What you should do: Which lines of the data include the string "aligned"? List them all.

----- Material supplied -----

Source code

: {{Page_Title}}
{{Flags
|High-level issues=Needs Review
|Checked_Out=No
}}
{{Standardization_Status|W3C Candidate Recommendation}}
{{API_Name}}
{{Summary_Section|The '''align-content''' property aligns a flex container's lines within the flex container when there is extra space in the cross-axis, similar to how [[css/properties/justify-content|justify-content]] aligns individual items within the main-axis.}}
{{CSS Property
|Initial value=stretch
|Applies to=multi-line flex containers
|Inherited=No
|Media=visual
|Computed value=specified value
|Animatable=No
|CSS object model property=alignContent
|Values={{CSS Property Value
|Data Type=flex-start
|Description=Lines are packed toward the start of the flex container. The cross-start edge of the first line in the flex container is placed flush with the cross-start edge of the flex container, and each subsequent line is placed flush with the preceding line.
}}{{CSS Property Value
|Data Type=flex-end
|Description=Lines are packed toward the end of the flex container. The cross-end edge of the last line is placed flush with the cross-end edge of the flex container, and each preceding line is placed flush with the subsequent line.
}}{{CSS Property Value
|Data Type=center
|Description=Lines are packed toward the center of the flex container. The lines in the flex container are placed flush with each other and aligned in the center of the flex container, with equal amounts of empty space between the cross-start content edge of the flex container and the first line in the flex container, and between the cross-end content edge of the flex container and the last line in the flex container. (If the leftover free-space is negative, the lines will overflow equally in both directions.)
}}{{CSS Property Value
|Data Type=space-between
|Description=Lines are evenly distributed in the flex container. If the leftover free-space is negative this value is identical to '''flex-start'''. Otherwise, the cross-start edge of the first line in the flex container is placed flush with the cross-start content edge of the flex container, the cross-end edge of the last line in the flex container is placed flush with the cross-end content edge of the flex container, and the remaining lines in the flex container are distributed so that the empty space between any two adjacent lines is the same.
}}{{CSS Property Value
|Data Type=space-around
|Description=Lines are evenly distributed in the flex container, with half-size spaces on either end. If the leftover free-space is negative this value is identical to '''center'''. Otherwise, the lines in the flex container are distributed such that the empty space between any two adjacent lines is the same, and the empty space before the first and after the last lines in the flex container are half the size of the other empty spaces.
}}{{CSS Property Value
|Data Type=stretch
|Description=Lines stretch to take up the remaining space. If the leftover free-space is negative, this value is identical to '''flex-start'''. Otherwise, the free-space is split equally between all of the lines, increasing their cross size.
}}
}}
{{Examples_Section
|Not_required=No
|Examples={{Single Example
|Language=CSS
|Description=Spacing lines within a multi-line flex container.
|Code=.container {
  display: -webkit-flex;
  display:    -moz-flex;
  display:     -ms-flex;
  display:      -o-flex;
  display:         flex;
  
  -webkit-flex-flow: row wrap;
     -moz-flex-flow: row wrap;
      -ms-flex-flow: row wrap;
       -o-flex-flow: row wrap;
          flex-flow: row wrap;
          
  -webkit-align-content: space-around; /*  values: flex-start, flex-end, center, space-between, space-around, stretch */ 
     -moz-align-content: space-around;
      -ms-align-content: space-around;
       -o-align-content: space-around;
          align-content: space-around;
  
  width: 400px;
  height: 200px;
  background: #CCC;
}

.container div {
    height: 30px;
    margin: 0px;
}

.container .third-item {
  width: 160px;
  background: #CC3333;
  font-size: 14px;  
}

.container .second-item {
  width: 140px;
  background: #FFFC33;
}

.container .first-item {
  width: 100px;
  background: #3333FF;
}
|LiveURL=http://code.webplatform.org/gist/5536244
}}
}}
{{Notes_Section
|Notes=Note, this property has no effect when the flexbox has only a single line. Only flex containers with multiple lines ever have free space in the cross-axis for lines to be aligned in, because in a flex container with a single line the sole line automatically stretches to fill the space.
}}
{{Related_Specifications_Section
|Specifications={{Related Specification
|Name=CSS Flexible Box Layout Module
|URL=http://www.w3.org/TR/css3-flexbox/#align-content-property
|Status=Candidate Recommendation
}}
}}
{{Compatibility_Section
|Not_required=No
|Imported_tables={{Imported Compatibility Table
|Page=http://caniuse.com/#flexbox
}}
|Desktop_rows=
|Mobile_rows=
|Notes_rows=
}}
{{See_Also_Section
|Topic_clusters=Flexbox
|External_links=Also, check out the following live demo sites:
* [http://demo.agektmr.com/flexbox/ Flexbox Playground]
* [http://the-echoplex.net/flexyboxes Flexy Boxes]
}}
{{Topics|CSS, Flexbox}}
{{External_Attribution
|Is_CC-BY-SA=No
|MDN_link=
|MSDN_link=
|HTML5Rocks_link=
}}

-----

Completed task:
|Description=Lines are packed toward the center of the flex container. The lines in the flex container are placed flush with each other and aligned in the center of the flex container, with equal amounts of empty space between the cross-start content edge of the flex container and the first line in the flex container, and between the cross-end content edge of the flex container and the last line in the flex container. (If the leftover free-space is negative, the lines will overflow equally in both directions.)
|Notes=Note, this property has no effect when the flexbox has only a single line. Only flex containers with multiple lines ever have free space in the cross-axis for lines to be aligned in, because in a flex container with a single line the sole line automatically stretches to fill the space.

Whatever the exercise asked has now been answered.